AIM OF THE TASK:
Copy each line containing "width" from the listing below.

MATERIAL PROVIDED:
----

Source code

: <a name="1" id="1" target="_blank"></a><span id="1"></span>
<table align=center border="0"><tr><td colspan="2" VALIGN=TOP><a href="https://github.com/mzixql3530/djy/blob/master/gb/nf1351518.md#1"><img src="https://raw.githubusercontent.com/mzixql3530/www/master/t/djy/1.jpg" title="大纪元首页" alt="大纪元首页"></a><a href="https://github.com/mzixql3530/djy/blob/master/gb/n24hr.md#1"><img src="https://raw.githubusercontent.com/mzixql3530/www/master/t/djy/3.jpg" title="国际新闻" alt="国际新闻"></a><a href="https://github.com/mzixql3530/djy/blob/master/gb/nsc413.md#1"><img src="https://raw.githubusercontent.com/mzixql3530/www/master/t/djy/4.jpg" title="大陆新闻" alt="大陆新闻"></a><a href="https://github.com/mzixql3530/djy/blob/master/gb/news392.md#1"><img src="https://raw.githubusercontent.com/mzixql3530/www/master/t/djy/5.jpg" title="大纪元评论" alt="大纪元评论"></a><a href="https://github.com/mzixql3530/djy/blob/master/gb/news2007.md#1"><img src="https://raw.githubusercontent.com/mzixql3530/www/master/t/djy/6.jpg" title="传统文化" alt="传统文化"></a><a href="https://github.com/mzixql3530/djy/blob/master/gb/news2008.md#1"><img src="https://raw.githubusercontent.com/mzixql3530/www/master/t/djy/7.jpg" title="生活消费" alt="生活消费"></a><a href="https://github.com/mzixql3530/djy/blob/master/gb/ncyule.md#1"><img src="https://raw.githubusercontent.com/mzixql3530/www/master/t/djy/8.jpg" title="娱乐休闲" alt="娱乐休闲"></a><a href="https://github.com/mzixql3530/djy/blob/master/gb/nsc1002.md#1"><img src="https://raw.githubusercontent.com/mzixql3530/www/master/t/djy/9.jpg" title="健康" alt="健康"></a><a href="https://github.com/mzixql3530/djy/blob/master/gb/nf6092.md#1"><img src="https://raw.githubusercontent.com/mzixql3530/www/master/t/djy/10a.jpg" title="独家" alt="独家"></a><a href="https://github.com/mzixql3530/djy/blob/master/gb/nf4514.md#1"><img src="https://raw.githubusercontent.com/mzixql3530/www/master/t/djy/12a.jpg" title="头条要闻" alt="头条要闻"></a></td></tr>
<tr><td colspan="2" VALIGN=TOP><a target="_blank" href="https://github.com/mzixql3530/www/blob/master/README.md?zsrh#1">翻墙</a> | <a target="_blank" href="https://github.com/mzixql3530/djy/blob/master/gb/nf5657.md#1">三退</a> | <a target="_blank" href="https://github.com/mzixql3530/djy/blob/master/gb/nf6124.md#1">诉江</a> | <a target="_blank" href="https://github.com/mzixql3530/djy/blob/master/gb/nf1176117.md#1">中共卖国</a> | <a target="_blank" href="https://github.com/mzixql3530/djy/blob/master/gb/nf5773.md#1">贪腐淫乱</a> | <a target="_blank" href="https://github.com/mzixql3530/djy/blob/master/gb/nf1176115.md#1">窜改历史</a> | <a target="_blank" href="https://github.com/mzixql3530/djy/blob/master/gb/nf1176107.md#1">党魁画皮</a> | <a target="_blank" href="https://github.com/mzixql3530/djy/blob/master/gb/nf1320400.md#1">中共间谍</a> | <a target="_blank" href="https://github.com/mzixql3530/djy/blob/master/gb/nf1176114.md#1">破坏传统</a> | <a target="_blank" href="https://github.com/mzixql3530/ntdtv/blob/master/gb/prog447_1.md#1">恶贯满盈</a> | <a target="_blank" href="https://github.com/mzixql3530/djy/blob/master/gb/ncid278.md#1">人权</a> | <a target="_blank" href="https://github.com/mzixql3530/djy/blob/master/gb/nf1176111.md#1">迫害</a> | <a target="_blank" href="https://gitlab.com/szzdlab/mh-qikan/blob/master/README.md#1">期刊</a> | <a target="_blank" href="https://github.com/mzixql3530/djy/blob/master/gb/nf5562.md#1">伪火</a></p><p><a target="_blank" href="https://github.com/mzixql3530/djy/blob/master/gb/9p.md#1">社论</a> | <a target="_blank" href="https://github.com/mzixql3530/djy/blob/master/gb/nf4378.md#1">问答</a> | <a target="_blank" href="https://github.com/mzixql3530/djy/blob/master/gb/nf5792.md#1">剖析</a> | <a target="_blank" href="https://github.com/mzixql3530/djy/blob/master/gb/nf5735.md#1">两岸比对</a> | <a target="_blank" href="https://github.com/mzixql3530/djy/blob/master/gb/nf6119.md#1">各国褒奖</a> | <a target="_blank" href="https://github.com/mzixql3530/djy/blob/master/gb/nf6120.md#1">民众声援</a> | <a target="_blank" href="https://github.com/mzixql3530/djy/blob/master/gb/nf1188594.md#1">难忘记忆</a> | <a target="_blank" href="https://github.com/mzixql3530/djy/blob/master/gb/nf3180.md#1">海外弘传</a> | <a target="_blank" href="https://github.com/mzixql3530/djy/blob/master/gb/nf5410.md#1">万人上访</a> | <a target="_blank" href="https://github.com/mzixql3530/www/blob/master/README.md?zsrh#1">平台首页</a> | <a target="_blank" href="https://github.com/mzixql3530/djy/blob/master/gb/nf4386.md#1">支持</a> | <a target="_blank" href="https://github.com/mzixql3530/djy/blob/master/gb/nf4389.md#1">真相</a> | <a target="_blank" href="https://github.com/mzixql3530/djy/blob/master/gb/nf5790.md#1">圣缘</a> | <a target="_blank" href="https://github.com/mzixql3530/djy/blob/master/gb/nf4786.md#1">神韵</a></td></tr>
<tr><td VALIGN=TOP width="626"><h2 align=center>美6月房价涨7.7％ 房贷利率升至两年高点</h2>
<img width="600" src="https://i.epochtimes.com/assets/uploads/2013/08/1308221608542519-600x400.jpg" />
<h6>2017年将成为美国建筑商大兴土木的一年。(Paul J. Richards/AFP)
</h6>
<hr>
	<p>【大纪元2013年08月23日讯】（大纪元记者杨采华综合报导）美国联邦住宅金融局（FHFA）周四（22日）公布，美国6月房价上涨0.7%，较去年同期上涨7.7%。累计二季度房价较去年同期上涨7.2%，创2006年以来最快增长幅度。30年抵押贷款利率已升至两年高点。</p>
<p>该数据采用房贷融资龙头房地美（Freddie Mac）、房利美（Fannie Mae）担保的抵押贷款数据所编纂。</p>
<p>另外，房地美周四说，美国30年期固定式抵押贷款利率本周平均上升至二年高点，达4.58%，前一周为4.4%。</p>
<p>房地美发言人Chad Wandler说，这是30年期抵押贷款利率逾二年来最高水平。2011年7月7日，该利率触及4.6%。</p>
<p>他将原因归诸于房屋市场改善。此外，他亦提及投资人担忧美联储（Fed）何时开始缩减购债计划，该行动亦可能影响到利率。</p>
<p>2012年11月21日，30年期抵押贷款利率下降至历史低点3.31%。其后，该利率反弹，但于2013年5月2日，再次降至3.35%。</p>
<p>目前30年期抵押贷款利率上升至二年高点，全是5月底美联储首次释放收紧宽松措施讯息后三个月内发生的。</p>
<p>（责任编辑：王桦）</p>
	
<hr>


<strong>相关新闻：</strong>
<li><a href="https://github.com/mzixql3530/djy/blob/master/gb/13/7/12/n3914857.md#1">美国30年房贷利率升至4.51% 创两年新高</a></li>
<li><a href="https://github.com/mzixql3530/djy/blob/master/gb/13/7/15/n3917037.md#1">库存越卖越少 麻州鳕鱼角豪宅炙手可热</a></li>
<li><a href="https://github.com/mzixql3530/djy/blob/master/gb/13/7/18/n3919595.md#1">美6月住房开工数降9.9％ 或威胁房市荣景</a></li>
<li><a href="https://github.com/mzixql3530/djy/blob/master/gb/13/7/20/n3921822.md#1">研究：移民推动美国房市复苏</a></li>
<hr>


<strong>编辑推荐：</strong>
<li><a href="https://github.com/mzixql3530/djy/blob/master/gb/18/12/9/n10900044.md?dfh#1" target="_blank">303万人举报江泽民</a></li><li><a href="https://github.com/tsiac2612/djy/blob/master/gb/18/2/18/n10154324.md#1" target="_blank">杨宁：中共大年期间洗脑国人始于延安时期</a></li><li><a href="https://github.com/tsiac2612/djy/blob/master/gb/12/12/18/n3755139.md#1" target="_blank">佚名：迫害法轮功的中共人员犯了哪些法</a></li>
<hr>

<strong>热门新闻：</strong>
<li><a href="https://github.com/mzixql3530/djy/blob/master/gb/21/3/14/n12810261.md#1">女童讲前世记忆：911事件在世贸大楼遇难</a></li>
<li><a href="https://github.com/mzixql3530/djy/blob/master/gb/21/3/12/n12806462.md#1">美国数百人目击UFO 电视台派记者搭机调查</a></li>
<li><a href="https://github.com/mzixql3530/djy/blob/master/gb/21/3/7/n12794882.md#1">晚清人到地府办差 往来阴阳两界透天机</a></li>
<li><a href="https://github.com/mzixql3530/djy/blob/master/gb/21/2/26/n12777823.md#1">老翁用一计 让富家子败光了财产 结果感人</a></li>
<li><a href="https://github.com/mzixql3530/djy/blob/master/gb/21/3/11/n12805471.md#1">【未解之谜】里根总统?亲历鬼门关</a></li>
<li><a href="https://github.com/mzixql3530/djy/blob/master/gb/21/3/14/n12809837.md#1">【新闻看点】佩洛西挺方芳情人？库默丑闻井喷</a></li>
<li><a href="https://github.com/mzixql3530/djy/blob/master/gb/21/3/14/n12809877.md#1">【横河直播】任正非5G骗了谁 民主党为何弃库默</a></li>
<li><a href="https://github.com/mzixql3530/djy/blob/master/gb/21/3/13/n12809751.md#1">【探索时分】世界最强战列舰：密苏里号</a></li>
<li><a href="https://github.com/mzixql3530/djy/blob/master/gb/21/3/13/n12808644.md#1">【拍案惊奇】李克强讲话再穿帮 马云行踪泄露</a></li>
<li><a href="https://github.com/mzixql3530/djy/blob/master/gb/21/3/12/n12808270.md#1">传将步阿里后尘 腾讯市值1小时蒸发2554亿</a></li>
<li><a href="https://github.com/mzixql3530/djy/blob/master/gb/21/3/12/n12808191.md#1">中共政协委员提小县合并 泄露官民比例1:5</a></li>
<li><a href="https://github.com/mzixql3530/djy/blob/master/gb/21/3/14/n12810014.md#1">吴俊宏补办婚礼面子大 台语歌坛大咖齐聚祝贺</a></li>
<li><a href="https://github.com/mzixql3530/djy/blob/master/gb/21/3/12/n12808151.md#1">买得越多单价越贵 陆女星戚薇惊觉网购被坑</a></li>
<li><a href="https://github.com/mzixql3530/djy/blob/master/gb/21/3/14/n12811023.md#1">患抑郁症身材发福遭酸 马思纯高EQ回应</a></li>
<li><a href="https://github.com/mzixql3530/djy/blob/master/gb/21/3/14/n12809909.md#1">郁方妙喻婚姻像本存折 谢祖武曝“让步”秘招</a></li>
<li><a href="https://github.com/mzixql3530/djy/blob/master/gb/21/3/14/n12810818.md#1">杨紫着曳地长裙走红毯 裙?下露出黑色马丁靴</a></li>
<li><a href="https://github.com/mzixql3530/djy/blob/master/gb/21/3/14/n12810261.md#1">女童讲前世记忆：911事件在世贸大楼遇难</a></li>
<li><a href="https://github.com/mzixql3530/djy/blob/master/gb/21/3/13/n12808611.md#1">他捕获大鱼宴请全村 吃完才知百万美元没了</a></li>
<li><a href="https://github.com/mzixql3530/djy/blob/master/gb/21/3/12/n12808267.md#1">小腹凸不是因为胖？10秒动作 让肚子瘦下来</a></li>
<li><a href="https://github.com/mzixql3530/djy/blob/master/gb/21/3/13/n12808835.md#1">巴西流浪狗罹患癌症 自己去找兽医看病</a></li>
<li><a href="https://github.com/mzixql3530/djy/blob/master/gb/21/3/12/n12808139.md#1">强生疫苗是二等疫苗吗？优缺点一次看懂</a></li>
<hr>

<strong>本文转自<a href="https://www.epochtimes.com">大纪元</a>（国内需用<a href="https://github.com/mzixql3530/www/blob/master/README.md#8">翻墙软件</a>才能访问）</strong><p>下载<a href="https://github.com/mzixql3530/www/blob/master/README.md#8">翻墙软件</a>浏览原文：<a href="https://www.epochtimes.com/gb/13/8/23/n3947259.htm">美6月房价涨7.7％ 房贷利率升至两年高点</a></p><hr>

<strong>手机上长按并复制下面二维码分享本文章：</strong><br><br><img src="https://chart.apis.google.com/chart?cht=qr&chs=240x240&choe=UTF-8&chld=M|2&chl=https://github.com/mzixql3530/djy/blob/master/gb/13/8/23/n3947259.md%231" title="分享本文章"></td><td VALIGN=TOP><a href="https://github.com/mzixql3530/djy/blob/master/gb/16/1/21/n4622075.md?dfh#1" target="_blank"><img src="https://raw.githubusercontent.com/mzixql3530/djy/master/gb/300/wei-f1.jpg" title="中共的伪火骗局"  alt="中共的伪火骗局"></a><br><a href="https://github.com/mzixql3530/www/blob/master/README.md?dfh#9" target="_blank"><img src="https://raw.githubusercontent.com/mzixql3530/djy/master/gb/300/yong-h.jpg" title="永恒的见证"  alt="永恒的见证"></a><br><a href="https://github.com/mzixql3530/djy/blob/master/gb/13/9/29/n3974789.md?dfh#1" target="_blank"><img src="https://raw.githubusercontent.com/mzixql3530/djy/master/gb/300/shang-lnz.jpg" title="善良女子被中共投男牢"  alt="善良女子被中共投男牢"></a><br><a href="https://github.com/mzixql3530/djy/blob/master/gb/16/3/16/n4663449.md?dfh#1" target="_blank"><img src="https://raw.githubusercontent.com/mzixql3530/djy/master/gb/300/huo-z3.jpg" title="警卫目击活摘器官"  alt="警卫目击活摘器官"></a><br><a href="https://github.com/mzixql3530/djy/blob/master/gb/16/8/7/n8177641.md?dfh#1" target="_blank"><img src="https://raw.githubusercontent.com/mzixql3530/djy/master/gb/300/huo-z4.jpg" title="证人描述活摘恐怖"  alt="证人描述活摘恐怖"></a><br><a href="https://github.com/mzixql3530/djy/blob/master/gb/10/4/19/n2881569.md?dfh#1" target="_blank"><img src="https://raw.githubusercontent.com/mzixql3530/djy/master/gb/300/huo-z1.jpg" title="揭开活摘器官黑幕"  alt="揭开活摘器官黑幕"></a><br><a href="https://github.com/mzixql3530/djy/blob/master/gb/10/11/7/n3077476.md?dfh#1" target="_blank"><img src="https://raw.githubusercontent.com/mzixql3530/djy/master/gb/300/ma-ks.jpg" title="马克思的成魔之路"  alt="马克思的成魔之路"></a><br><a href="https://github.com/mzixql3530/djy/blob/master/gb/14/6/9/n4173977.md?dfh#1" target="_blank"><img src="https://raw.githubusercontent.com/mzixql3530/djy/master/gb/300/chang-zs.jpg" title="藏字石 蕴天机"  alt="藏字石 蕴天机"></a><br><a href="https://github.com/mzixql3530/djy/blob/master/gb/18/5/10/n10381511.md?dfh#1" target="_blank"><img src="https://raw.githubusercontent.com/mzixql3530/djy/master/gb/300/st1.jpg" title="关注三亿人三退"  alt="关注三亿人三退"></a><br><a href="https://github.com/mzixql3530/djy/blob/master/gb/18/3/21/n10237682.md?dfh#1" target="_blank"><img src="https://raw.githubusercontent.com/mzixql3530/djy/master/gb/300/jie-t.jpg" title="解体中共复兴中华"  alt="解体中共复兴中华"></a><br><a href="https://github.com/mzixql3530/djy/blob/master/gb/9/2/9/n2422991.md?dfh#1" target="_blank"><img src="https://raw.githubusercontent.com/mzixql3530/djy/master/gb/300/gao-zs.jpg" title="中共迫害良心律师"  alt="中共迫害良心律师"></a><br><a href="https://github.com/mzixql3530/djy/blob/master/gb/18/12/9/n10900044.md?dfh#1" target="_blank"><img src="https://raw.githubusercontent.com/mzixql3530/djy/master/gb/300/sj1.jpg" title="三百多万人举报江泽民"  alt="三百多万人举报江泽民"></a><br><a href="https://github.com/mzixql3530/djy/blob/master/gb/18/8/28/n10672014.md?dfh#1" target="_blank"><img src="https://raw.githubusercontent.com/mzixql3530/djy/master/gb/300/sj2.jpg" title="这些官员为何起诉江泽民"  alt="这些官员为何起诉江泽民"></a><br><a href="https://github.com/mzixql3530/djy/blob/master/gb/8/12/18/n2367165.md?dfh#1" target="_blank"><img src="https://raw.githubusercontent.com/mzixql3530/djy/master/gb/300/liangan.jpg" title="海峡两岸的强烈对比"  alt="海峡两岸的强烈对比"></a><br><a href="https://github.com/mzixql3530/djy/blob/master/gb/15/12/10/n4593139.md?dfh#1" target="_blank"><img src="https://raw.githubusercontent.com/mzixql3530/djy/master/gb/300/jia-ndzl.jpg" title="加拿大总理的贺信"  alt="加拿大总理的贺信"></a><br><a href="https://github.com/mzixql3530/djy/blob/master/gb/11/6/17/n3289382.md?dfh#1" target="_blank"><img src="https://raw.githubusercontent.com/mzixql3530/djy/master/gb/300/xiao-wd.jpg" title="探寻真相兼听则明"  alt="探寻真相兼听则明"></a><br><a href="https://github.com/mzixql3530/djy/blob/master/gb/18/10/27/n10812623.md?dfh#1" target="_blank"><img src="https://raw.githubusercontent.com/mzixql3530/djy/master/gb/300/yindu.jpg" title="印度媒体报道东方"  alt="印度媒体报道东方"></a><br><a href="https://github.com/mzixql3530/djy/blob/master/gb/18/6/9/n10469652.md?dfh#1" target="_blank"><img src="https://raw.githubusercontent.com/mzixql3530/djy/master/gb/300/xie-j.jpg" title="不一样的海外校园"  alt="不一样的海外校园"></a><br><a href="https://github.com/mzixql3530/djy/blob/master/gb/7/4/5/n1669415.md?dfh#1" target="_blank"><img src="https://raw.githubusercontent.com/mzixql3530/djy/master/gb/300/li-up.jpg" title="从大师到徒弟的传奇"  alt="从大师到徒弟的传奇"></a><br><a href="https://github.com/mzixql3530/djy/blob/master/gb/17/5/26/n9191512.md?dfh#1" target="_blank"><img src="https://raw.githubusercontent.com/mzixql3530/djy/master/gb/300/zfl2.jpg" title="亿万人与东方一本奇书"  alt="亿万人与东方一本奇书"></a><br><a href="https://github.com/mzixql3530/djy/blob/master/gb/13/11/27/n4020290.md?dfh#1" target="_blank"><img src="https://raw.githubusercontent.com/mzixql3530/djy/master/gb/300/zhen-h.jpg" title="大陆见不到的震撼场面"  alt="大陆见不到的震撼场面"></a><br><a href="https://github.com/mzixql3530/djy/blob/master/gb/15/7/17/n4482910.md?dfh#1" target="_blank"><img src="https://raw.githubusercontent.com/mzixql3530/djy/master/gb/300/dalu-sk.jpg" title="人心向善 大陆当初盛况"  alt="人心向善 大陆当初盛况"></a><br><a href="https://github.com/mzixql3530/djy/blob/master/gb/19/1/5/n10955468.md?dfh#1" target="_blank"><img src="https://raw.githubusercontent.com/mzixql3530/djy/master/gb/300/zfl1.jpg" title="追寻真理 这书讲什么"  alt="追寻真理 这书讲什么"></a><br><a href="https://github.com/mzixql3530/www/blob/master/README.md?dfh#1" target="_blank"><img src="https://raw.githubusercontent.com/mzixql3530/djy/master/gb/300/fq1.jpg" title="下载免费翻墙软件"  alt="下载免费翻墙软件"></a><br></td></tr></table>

----

REPLY TO THE EXERCISE:
<tr><td VALIGN=TOP width="626"><h2 align=center>美6月房价涨7.7％ 房贷利率升至两年高点</h2>
<img width="600" src="https://i.epochtimes.com/assets/uploads/2013/08/1308221608542519-600x400.jpg" />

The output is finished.